As for your other question, with inflation and tax you will lucky to break even but that depends on your tax bracket. If you are in the top tax bracket then you can kiss close to 50% of your interest income goodbye, the tax office will get that. Good luck.


----------



## Averagejoe101 (21 February 2014)

Bill M said:


> The best online account around right now is the U Saver Ultra Account. It pays 4.62% if you meet their conditions, It has to be linked to your standard U Saver account (with minimum 10K in it) and you need to deposit $2,000 or more into it each Month.
> 
> If that can not be managed then a standard U Saver Account will pay you 4.26% P/A. The only condition with that one is you need to set up a Monthly Automatic Savings Plan for at least $200 P/M.
> 
> ...




Thanks for that one. 4.26% beats 4% so thats what im after. $200 a month is no worry for me. I am in a high tax bracket, about 30-40%. I just need somewhere for my extra cash that is not going into property and shares. It will only be a small amount however i want to break even at least (or try too).

Thankyou for your response!


----------



## skc (21 February 2014)

If you have any property loans, the best interest accounts are usually offset accounts. With non-deductible loans you basically get a tax-free interest at your borrowing rate. With deductible loans it is still likely higher than the deposit rate.

If you don't have a property but saving for one, the first home saver account is worth a look. Although you do lose a fair bit of flexibility.


----------



## Averagejoe101 (22 February 2014)

skc said:


> If you have any property loans, the best interest accounts are usually offset accounts. With non-deductible loans you basically get a tax-free interest at your borrowing rate. With deductible loans it is still likely higher than the deposit rate.
> 
> If you don't have a property but saving for one, the first home saver account is worth a look. Although you do lose a fair bit of flexibility.




Im really just looking for the accounts for about 10% of my investment portfolio being cash. Just want ease of access when/if i need it.

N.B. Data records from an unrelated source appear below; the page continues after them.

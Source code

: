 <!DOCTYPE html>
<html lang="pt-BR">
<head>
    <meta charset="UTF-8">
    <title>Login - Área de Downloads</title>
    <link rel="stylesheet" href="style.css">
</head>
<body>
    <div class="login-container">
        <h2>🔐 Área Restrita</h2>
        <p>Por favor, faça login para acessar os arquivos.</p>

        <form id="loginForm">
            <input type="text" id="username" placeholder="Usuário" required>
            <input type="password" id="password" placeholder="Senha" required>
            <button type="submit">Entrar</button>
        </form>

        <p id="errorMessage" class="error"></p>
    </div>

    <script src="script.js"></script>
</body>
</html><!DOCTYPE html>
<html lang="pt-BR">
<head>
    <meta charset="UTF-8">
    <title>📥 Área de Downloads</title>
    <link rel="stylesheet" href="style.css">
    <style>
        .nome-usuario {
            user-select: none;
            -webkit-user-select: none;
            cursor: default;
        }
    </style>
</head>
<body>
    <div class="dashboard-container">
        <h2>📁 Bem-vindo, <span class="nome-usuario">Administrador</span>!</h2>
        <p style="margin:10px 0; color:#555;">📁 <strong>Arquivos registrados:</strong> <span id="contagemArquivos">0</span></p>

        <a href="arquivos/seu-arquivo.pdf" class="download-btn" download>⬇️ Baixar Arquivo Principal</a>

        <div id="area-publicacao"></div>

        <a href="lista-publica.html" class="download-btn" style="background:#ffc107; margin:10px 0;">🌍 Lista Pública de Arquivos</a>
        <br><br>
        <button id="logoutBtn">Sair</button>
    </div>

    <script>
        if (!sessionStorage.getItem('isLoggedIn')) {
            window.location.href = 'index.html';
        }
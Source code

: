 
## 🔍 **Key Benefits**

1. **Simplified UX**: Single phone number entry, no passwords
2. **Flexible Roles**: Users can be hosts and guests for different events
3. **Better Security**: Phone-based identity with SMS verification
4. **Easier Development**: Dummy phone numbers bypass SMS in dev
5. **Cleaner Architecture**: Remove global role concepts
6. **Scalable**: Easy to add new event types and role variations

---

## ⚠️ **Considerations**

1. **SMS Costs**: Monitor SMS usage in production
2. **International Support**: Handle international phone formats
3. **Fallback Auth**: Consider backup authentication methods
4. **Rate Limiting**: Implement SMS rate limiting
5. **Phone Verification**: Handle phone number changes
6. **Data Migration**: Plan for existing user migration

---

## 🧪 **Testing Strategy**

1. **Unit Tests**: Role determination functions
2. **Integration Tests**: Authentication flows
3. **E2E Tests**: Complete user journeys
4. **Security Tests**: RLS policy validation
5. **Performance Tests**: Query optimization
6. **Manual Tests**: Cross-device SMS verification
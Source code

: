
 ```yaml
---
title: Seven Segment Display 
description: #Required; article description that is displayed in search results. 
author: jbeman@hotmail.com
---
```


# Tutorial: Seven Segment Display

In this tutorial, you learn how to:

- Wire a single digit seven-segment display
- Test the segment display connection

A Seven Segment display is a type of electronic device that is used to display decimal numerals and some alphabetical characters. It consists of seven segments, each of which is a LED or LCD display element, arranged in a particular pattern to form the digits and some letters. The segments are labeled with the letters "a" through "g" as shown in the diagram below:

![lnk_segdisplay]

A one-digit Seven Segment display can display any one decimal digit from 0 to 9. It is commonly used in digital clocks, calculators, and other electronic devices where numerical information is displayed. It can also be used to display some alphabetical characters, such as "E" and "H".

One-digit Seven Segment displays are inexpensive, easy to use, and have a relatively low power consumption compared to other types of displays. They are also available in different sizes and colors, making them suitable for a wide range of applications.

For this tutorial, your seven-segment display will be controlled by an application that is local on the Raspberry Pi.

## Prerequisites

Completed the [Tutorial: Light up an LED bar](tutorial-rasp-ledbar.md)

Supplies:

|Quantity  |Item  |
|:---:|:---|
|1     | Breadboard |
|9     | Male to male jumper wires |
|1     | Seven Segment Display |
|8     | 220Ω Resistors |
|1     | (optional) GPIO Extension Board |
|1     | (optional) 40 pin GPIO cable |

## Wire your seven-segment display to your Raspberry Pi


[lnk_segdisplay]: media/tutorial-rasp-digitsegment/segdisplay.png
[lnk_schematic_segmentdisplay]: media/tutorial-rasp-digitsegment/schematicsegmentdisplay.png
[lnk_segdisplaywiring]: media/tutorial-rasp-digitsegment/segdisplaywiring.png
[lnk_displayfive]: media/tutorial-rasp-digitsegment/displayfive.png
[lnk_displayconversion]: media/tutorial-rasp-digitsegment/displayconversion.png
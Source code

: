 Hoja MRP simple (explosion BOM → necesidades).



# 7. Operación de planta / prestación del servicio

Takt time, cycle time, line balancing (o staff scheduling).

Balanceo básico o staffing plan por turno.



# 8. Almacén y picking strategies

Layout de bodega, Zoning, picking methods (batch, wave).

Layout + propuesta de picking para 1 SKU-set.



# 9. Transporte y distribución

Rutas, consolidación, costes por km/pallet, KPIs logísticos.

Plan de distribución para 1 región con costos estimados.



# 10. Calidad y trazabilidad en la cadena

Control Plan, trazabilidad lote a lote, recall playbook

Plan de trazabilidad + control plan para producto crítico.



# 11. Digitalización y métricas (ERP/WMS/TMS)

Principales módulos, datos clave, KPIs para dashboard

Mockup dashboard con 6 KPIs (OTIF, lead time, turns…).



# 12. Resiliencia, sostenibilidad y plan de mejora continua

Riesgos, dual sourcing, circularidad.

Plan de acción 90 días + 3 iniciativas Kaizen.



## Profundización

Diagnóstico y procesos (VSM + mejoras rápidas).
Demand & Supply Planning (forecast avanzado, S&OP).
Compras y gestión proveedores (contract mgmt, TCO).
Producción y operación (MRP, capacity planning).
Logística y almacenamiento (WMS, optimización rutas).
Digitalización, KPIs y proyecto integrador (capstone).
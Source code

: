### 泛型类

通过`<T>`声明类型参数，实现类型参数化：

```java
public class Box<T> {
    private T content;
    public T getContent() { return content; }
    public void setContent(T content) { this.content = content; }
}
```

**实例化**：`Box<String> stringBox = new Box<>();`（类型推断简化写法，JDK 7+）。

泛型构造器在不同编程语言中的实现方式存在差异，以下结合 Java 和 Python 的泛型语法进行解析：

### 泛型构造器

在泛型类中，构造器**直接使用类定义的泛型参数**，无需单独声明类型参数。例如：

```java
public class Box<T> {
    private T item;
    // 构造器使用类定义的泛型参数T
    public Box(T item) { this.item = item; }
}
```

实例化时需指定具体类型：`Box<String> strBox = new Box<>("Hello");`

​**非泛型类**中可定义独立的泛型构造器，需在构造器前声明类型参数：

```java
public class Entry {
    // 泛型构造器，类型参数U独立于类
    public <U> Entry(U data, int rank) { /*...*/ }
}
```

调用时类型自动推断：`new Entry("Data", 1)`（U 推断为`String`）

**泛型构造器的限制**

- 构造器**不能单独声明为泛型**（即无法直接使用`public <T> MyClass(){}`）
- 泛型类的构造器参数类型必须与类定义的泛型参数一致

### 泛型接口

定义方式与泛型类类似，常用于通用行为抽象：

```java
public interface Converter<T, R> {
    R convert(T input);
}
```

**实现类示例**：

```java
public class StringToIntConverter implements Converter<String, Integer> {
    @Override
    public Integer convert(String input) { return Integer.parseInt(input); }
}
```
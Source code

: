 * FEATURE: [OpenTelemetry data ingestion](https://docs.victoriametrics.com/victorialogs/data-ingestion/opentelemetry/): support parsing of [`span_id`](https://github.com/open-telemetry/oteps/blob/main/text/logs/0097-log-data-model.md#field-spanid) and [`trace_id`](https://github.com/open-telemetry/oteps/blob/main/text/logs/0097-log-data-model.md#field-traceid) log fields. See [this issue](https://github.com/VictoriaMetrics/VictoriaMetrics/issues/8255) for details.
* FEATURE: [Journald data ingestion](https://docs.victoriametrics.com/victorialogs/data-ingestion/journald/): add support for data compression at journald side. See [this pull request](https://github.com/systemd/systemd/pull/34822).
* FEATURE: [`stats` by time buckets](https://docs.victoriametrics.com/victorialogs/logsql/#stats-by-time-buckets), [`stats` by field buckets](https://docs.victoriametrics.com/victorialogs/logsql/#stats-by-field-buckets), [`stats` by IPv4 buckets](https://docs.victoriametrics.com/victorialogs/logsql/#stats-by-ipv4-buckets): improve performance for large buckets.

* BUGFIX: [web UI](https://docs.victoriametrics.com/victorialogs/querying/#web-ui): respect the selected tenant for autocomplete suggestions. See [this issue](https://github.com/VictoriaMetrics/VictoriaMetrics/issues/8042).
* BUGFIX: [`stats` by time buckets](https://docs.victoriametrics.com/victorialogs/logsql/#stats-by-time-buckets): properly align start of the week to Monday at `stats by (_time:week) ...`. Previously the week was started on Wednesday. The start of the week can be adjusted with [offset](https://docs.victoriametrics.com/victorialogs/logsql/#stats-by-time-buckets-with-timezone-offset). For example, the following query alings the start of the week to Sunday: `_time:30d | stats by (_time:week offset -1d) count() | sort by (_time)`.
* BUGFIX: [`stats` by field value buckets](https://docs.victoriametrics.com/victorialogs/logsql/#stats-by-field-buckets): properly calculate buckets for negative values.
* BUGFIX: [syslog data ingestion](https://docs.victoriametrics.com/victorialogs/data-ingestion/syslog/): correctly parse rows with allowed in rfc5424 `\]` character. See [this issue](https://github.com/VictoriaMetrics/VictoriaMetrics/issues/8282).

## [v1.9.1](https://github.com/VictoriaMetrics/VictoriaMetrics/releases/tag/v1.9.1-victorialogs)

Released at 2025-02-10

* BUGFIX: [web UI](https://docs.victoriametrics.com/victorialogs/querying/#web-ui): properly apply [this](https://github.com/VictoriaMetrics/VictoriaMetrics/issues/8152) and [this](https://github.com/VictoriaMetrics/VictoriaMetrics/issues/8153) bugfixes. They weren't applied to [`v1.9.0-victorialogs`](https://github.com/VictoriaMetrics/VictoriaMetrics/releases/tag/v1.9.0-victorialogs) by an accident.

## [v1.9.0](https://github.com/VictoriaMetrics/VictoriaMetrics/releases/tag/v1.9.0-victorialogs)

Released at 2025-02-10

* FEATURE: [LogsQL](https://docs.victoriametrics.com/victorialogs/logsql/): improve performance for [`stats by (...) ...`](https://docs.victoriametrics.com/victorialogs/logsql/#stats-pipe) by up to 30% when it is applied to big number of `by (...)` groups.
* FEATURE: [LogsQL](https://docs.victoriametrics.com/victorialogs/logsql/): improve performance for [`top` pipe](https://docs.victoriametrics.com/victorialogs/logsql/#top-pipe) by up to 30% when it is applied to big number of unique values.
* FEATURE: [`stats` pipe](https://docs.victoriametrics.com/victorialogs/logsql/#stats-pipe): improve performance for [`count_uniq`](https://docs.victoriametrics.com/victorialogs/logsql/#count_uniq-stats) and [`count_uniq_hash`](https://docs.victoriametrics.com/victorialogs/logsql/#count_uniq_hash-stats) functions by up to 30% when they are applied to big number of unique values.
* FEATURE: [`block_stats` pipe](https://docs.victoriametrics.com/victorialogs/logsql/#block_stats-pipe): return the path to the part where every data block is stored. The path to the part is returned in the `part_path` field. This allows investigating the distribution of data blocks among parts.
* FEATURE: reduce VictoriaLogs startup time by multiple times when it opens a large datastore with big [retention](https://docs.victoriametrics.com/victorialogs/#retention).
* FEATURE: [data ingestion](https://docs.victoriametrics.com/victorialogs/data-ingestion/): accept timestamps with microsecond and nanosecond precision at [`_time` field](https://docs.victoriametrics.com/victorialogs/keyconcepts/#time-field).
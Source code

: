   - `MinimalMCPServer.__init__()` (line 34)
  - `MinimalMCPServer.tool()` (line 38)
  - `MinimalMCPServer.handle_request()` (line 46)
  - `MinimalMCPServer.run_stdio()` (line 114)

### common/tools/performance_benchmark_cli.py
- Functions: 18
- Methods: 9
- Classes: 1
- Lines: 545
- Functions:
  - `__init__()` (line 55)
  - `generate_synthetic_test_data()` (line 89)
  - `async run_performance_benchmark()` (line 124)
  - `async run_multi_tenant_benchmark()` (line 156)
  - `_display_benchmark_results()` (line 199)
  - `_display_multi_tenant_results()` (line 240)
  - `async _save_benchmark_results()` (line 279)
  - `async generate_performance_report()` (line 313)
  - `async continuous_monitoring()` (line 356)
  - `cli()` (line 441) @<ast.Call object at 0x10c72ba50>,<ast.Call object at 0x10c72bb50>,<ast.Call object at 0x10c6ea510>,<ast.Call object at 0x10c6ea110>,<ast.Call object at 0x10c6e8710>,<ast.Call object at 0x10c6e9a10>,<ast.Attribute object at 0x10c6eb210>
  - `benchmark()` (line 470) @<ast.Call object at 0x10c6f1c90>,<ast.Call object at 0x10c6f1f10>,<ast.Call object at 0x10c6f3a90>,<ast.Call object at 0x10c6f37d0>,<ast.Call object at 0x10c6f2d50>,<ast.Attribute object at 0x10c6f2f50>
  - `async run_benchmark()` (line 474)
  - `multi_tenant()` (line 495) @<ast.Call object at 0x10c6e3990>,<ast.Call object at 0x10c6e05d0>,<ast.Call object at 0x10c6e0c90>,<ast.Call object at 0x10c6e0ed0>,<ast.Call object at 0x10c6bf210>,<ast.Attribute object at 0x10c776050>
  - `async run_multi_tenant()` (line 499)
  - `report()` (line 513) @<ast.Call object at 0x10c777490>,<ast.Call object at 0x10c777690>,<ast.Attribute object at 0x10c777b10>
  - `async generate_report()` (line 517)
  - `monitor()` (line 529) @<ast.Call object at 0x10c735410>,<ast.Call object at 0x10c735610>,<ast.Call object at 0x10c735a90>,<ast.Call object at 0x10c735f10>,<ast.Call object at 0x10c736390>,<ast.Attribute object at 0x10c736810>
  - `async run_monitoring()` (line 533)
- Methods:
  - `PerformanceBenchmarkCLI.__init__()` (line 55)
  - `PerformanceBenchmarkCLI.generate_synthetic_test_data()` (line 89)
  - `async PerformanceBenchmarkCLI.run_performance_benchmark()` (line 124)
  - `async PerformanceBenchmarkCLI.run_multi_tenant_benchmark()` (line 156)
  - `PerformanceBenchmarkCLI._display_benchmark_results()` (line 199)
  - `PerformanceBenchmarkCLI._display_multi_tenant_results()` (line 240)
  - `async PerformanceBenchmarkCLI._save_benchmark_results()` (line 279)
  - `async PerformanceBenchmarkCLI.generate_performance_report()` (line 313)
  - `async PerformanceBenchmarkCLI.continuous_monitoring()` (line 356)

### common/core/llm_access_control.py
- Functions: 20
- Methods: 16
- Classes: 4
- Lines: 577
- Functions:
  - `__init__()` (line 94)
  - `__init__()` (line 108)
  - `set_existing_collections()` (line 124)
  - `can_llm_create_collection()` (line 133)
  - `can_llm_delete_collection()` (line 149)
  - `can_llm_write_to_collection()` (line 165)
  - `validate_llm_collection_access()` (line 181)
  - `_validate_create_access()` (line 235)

I didn't know about the offset accounts. That might be something to look into later on  thanks for that.


----------



## pinkboy (23 February 2014)

Averagejoe101 said:


> Im really just looking for the accounts for about 10% of my investment portfolio being cash. Just want ease of access when/if i need it.
> 
> I didn't know about the offset accounts. That might be something to look into later on  thanks for that.




Will require less time and effort to set up an offset account to your current home loan, for more benefit and increased flexability, than opening a new account at a new bank for less benefit. 

pinkboy


----------



## trav365plus (23 February 2014)

I dont know if its possible. But wat about banks overseas. I hearbasian countries like china offer high interest rates. Chek it out.


----------



## pinkboy (23 February 2014)

trav365plus said:


> I dont know if its possible. But wat about banks overseas. I hearbasian countries like china offer high interest rates. Chek it out.




Problem here is your funds stability. You would need to know your funds are 'safe'. Whilst you may not know Australian banking law diligently, if a bank was doing something foul, you would more easily be able to employ a Soli and work through it systematically as you would have the laws at hand. Imagine trying to do that in some obscure country, with high interest and high corruption, in another language and a whole different set of rules. 

Too much risk if you don't know what you're doing here. Certainly not worth the risk for a measily few basis points when there are plenty of options close to home. 

pinkboy


----------



## sptrawler (23 February 2014)

trav365plus said:


> I dont know if its possible. But wat about banks overseas. I hearbasian countries like china offer high interest rates. Chek it out.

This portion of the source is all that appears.